Lascia la moglie Maria Rosaria e i figli Marila e Guido, che lo hanno accompagnato con amore durante il difficile periodo della malattia. Proprio i figli, in un messaggio toccante, hanno scritto: «Ora che sei in cielo, veglia su di noi e l’amore che ci univa ci unirà per sempre».
La funzione religiosa si terrà martedì 6 ottobre alle ore 12:00 presso la Chiesa della Madonna della Medaglia Miracolosa, nel Rione Campione.
Una ventina di giorni fa era stato lo stesso Mario, con un post sui social, a spiegare la sua assenza dai campi di calcio dopo un intervento chirurgico che lo aveva costretto a letto.

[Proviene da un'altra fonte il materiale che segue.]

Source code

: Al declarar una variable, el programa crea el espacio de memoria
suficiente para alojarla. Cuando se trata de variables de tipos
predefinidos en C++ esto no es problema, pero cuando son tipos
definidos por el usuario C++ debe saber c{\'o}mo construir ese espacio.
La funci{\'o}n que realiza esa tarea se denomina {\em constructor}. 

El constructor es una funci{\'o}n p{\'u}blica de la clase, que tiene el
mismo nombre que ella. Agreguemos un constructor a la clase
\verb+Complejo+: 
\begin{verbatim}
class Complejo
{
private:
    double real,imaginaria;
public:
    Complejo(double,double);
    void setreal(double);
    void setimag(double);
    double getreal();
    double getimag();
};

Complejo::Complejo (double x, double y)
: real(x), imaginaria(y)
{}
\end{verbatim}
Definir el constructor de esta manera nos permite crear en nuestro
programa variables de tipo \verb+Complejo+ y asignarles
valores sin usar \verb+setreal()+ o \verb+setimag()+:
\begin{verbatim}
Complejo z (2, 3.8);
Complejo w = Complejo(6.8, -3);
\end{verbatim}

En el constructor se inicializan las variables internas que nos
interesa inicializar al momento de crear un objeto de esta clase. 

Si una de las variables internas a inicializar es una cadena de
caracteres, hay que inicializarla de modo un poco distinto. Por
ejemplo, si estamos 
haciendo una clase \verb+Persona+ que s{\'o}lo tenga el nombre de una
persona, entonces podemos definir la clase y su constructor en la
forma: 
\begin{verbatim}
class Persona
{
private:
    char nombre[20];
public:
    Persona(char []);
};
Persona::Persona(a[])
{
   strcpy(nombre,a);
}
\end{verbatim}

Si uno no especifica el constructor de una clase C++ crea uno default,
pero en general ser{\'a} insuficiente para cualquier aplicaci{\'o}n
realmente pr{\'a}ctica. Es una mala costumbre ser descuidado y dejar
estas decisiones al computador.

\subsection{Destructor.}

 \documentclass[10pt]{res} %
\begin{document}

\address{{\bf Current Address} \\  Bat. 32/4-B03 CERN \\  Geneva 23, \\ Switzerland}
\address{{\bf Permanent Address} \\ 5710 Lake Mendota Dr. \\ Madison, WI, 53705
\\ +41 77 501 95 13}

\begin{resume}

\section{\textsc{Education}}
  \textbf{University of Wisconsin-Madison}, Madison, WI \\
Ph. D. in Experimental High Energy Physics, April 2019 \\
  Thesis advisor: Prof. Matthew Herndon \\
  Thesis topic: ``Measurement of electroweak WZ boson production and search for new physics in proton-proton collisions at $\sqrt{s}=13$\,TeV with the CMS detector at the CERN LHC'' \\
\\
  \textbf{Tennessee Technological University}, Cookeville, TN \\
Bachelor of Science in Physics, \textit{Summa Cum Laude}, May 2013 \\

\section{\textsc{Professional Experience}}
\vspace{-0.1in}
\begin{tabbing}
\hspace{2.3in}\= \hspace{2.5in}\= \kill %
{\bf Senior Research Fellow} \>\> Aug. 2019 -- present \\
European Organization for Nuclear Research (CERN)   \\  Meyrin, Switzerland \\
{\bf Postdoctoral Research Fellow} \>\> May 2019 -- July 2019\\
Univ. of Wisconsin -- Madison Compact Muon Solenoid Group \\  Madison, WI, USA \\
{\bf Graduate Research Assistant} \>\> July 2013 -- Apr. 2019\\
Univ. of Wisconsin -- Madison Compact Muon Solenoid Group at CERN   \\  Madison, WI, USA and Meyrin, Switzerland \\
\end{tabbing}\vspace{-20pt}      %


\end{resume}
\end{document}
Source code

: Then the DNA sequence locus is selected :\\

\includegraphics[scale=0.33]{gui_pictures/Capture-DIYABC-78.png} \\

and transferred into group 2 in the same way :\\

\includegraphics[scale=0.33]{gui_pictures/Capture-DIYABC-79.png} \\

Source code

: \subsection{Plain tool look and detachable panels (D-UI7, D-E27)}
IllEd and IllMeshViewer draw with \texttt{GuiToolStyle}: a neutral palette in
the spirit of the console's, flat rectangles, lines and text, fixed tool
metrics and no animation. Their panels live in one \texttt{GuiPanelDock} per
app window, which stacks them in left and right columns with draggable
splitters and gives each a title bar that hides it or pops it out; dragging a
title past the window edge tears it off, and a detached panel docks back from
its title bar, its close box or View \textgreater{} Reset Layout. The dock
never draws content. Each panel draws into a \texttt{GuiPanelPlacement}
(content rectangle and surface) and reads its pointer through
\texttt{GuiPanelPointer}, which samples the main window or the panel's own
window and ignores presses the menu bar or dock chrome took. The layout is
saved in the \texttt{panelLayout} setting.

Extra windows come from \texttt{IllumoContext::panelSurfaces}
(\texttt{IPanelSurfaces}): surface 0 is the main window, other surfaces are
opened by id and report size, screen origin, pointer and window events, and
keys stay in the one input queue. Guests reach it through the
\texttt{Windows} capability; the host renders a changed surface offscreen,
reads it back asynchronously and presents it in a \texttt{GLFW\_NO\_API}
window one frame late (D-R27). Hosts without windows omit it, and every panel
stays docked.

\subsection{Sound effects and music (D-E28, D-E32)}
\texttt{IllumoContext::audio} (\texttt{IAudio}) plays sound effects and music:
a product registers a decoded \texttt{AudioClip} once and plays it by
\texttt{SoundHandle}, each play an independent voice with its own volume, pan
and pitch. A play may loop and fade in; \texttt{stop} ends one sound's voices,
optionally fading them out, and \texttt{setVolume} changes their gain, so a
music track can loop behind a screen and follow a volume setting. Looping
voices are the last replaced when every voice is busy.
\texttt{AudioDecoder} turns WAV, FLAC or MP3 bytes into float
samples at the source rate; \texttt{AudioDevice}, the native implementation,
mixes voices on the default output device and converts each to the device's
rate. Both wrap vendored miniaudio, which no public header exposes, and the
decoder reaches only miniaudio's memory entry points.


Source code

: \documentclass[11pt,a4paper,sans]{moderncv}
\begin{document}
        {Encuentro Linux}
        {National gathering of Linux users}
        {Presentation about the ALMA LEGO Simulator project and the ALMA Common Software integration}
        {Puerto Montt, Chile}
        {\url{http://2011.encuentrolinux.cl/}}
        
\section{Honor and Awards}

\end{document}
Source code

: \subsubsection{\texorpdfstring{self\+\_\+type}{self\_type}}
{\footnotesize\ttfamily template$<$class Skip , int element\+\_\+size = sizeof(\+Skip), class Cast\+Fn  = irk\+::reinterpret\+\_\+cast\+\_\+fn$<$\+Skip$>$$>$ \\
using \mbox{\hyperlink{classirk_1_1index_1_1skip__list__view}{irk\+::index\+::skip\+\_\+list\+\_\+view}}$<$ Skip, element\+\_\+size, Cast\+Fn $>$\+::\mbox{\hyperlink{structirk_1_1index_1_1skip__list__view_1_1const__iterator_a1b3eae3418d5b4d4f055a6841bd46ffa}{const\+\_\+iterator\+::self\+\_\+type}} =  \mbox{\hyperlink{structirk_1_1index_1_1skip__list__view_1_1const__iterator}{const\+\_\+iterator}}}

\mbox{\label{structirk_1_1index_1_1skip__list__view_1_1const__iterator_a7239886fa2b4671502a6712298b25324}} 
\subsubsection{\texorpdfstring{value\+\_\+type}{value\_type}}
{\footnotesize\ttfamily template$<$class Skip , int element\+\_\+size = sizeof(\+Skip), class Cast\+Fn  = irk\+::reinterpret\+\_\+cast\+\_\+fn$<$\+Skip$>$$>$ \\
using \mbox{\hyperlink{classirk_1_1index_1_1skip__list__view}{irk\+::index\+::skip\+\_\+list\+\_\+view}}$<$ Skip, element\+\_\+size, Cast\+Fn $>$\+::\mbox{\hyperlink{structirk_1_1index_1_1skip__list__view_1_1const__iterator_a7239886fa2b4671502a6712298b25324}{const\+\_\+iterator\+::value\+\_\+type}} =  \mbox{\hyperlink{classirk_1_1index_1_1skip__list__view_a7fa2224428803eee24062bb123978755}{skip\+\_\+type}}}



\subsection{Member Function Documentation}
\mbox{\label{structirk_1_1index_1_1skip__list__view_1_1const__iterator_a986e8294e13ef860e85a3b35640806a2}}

Innumerevoli i messaggi di cordoglio e affetto sui social. Tra i più commossi, quello dell’amico Alfonso Zoccola, con cui Avallone condivideva l’esperienza del torneo giovanile: «Ci lascia un uomo semplice e umile, un grande appassionato del calcio giovanile vero e disinteressato. Lascia un vuoto che difficilmente potrà essere colmato, ma faremo tesoro del suo insegnamento».
A lui si è unito Matteo Romeo, che ha ricordato il suo operato come educatore: «I nostri figli ti saranno eternamente grati. Gentilezza, rispetto e umiltà: un grande maestro di calcio e di vita».